• **EXERCISE BRIEF**
Find the lines of data that contain the string "pressure", then list them.

##### AVAILABLE RECORDS

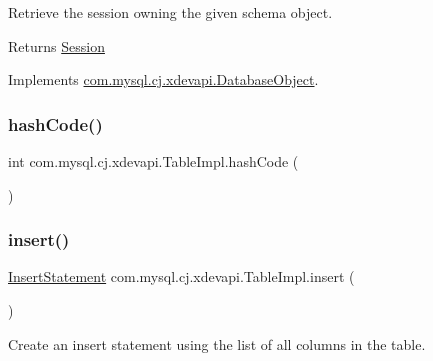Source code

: Retrieve the session owning the given schema object.

\begin{DoxyReturn}{Returns}
\mbox{\hyperlink{interfacecom_1_1mysql_1_1cj_1_1xdevapi_1_1_session}{Session}} 
\end{DoxyReturn}


Implements \mbox{\hyperlink{interfacecom_1_1mysql_1_1cj_1_1xdevapi_1_1_database_object_a0bebc7132108a9cfcffed4a599b2dad5}{com.\+mysql.\+cj.\+xdevapi.\+Database\+Object}}.

\mbox{\label{classcom_1_1mysql_1_1cj_1_1xdevapi_1_1_table_impl_aeba962a3af205b868ef18847f8f166a8}} 
\subsubsection{\texorpdfstring{hash\+Code()}{hashCode()}}
{\footnotesize\ttfamily int com.\+mysql.\+cj.\+xdevapi.\+Table\+Impl.\+hash\+Code (\begin{DoxyParamCaption}{ }\end{DoxyParamCaption})}

\mbox{\label{classcom_1_1mysql_1_1cj_1_1xdevapi_1_1_table_impl_a1da24c004f76d313383111cb4f250a3c}} 
\subsubsection{\texorpdfstring{insert()}{insert()}\hspace{0.1cm}{\footnotesize\ttfamily [1/3]}}
{\footnotesize\ttfamily \mbox{\hyperlink{interfacecom_1_1mysql_1_1cj_1_1xdevapi_1_1_insert_statement}{Insert\+Statement}} com.\+mysql.\+cj.\+xdevapi.\+Table\+Impl.\+insert (\begin{DoxyParamCaption}{ }\end{DoxyParamCaption})}

Create an insert statement using the list of all columns in the table.

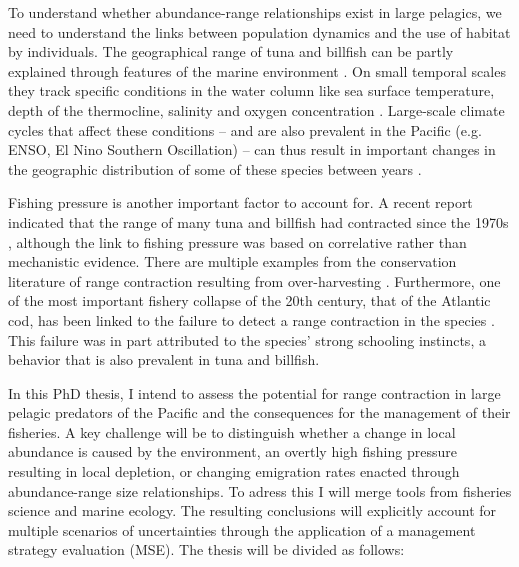 \documentclass{article}
\begin{document}
To understand whether abundance-range relationships exist in large
pelagics, we need to understand the links between population dynamics
and the use of habitat by individuals. The geographical range
of tuna and billfish can be partly explained through features of the
marine environment \citep[e.g.][]{Reygondeau2012_a}. On small temporal
scales they track specific conditions in the water column like sea surface
temperature, depth of the thermocline, salinity and oxygen
concentration \citep[e.g.][]{Fiedler1987_a, Reese2011_a}. Large-scale
climate cycles that affect these conditions -- and are also prevalent in
the Pacific (e.g. ENSO, El Nino Southern Oscillation) -- can thus result
in important changes in the geographic distribution of some of these
species between years \citep{Lehodey1997_a}.

Fishing pressure is another important factor to account for. A recent report indicated that the range of many
tuna and billfish had contracted since the 1970s \citep{Worm2011_a},
although the link to fishing pressure was based on correlative rather
than mechanistic evidence. There are multiple examples from the
conservation literature of range contraction resulting from
over-harvesting \citep[e.g.][]{Laliberte2004_a}. Furthermore, one of the most
important fishery collapse of the 20th century, that of the Atlantic cod,
has been linked to the failure to detect a range contraction in the
species \citep{Rose1999_a}. This failure was in part attributed to the
species' strong schooling instincts, a behavior that is also prevalent
in tuna and billfish.

In this PhD thesis, I intend to assess the potential for range
contraction in large pelagic predators of the Pacific and the
consequences for the management of their fisheries. A key challenge will
be to distinguish whether a change in local abundance is caused by the
environment, an overtly high
fishing pressure resulting in local depletion, or changing
emigration rates enacted through abundance-range size
relationships. To adress this I will merge tools from fisheries
science and marine ecology. The resulting conclusions
will explicitly account for multiple scenarios
of uncertainties through the application of a management strategy
evaluation (MSE). The thesis will be divided as follows:
\end{document}
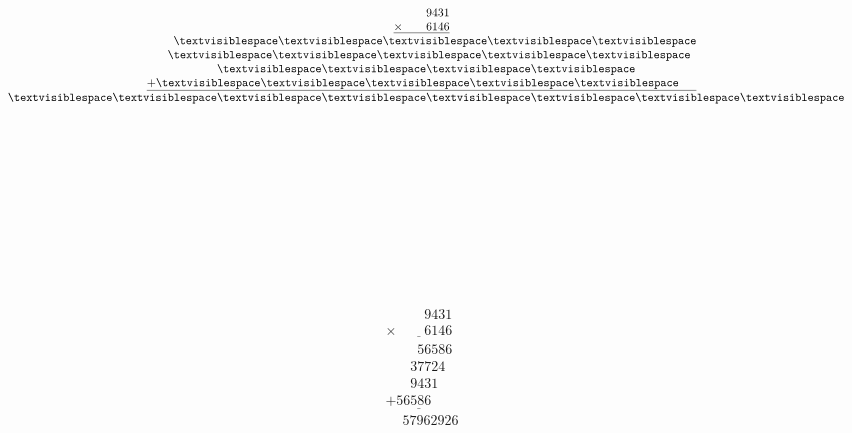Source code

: \begin{minipage}[t]{0.3\linewidth}
\begin{align*}\begin{array}{c}
\phantom{
\times0000
}
9431\\
\underline{
\times
\phantom{
0000
}
6146
}\\
\phantom{
+000
}
\textvisiblespace
\textvisiblespace
\textvisiblespace
\textvisiblespace
\textvisiblespace
\\
\phantom{
+00
}
\textvisiblespace
\textvisiblespace
\textvisiblespace
\textvisiblespace
\textvisiblespace
\phantom0\\
\phantom{
+00
}
\textvisiblespace
\textvisiblespace
\textvisiblespace
\textvisiblespace
\phantom0\phantom0\\
\underline{
+
\textvisiblespace
\textvisiblespace
\textvisiblespace
\textvisiblespace
\textvisiblespace
\phantom0\phantom0\phantom0
}
\\
\phantom{+}
\textvisiblespace
\textvisiblespace
\textvisiblespace
\textvisiblespace
\textvisiblespace
\textvisiblespace
\textvisiblespace
\textvisiblespace
\end{array}\end{align*}
\end{minipage}
\begin{minipage}[t]{0.05\linewidth}
\begin{align*}\begin{array}{c}
\textvisiblespace
\\
\textvisiblespace
\\
\textvisiblespace
\\
\textvisiblespace
\\
\textvisiblespace
\\
\textvisiblespace
\\
\textvisiblespace
\end{array}\end{align*}
\end{minipage}
\begin{minipage}[t]{0.05\linewidth}
\begin{align*}\begin{array}{c}
\textvisiblespace
\\
\textvisiblespace
\end{array}\end{align*}
\end{minipage}
\begin{minipage}[t]{0.3\linewidth}
\begin{align*}\begin{array}{c}
\phantom{
\times0000
}
9431\\
\underline{
\times
\phantom{
0000
}
6146
}\\
\phantom{
+000
}
56586
\\
\phantom{
+00
}
37724
\phantom0\\
\phantom{
+00
}
9431
\phantom0\phantom0\\
\underline{
+
56586
\phantom0\phantom0\phantom0
}
\\
\phantom{+}
57962926
\end{array}\end{align*}
\end{minipage}
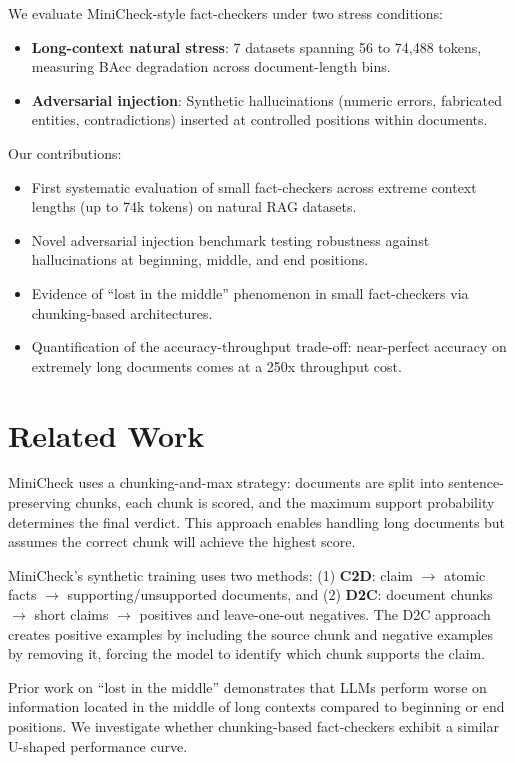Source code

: \documentclass{article}
\begin{document}
We evaluate MiniCheck-style fact-checkers under two stress conditions:
\begin{itemize}
    \item \textbf{Long-context natural stress}: 7 datasets spanning 56 to 74,488 tokens, measuring BAcc degradation across document-length bins.
    \item \textbf{Adversarial injection}: Synthetic hallucinations (numeric errors, fabricated entities, contradictions) inserted at controlled positions within documents.
\end{itemize}

Our contributions:
\begin{itemize}
    \item First systematic evaluation of small fact-checkers across extreme context lengths (up to 74k tokens) on natural RAG datasets.
    \item Novel adversarial injection benchmark testing robustness against hallucinations at beginning, middle, and end positions.
    \item Evidence of ``lost in the middle'' phenomenon in small fact-checkers via chunking-based architectures.
    \item Quantification of the accuracy-throughput trade-off: near-perfect accuracy on extremely long documents comes at a 250x throughput cost.
\end{itemize}

\section{Related Work}

MiniCheck \citep{tang2024minicheck} uses a chunking-and-max strategy: documents are split into sentence-preserving chunks, each chunk is scored, and the maximum support probability determines the final verdict. This approach enables handling long documents but assumes the correct chunk will achieve the highest score.

MiniCheck's synthetic training uses two methods: (1) \textbf{C2D}: claim $\rightarrow$ atomic facts $\rightarrow$ supporting/unsupported documents, and (2) \textbf{D2C}: document chunks $\rightarrow$ short claims $\rightarrow$ positives and leave-one-out negatives. The D2C approach creates positive examples by including the source chunk and negative examples by removing it, forcing the model to identify which chunk supports the claim.

Prior work on ``lost in the middle'' \citep{laban2024lost} demonstrates that LLMs perform worse on information located in the middle of long contexts compared to beginning or end positions. We investigate whether chunking-based fact-checkers exhibit a similar U-shaped performance curve.
\end{document}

##########

• **ANSWER TO THIS EXERCISE**
Fishing pressure is another important factor to account for. A recent report indicated that the range of many
although the link to fishing pressure was based on correlative rather
fishing pressure resulting in local depletion, or changing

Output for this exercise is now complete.